Im Juni 2024 wurde bereits der erste Gesetzesentwurf veröffentlicht, worauf der zweite nun im Juli mit dem Steuerfortentwicklungsgesetz folgte. Grund dafür ist, dass durch das erste Jahressteuergesetz 2024 nicht alle notwendigen oder gewünschten Änderungen abgedeckt wurden.
Inhaltliche Unterschiede:
Nachfolgend werden die Steueränderungen beider Gesetzesentwürfe nach unterschiedlichen Zielgruppen sortiert erläutert.
Steueränderungen für alle Steuerzahler:innen
Grundfreibetrag, Steuertarif und Soli
Um die Einkommensteuerbelastung der deutschen Steuerzahler:innen zu reduzieren, wird der Grundfreibetrag künftig deutlich erhöht:
- Rückwirkend ab 2024: 11.784 Euro (+ 180 Euro) für Singles
- Ab 2025: 12.084 Euro (+ 300 Euro) für Singles
- Ab 2026: 12.336 Euro (+252 Euro) für Singles
Außerdem werden die Schwellenwerte des Steuertarifs um 2,5 % nach rechts verschoben, wodurch der Spitzensteuersatz von 42 % erst ab einem zu versteuernden Jahreseinkommen von 68.430 Euro (2025) bzw. ab einem zu versteuernden Einkommen von 69.799 Euro (2026) greift.
Auch die Freigrenzen des Solidaritätszuschlags sollen angepasst werden.
Pauschalbesteuerung von Mobilitätsbudgets
Für bestimmte Sachbezüge kann der Arbeitgeber bereits die Lohnsteuer für die Angestellten übernehmen und mit einem Pauschsteuersatz von 25 % besteuern.

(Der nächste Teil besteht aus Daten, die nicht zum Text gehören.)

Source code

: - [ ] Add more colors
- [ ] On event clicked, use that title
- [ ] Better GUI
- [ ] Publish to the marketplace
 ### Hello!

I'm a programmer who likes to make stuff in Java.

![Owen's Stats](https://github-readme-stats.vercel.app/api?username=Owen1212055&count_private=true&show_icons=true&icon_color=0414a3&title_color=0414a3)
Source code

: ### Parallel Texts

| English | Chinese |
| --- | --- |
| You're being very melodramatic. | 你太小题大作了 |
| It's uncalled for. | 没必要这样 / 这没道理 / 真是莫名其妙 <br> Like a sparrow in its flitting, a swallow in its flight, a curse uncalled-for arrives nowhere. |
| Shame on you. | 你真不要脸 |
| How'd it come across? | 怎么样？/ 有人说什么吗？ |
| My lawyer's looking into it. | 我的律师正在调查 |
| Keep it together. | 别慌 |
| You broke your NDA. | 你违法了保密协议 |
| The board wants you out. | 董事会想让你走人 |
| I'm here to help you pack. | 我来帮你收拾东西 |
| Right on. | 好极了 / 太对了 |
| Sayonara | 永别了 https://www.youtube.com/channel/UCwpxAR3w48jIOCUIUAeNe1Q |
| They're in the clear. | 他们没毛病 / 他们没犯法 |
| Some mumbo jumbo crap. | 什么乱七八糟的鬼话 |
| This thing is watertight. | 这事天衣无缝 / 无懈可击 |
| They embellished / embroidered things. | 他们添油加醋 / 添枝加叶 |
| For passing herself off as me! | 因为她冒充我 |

Mit der Einführung eines sogenannten „Mobilitätsbudgets“ haben Arbeitgeber zukünftig die Möglichkeit, pauschal eine Lohnsteuer von 25 % für Sachbezüge oder Zuschüsse für moderne Fortbewegungsmöglichkeiten zur Nutzung im außerdienstlichen Bereich zu erheben.
Voraussetzung ist, dass
- das Mobilitätsbudget zusätzlich zum ohnehin geschuldeten Arbeitslohn gewährt wird.
- es sich um eine außerdienstliche Mobilitätsnutzung handelt.
- der Höchstbetrag von 2.400 Euro eingehalten wird.
- es sich um eine kurzfristige, gelegentliche und bedarfsgerechte Bereitstellung von Mobilitätsformen handelt und nicht um dauerhafte und nicht nur gelegentliche Nutzung von Kraftfahrzeugen handelt.
Begünstigt ist daher die Nutzung an sich, wie für E-Scooter, gelegentliche Inanspruchnahme von Car-Sharing, Bike-Sharing und sonstige Sharing-Angebote oder Fahrtdienstleistungen. Auch begünstigt sind Sachbezüge, wie zweckgebundene Gutscheine oder Gutscheinkarten oder -Codes oder Zuschüsse, wie Geldleistungen als nachträgliche Kostenerstattung.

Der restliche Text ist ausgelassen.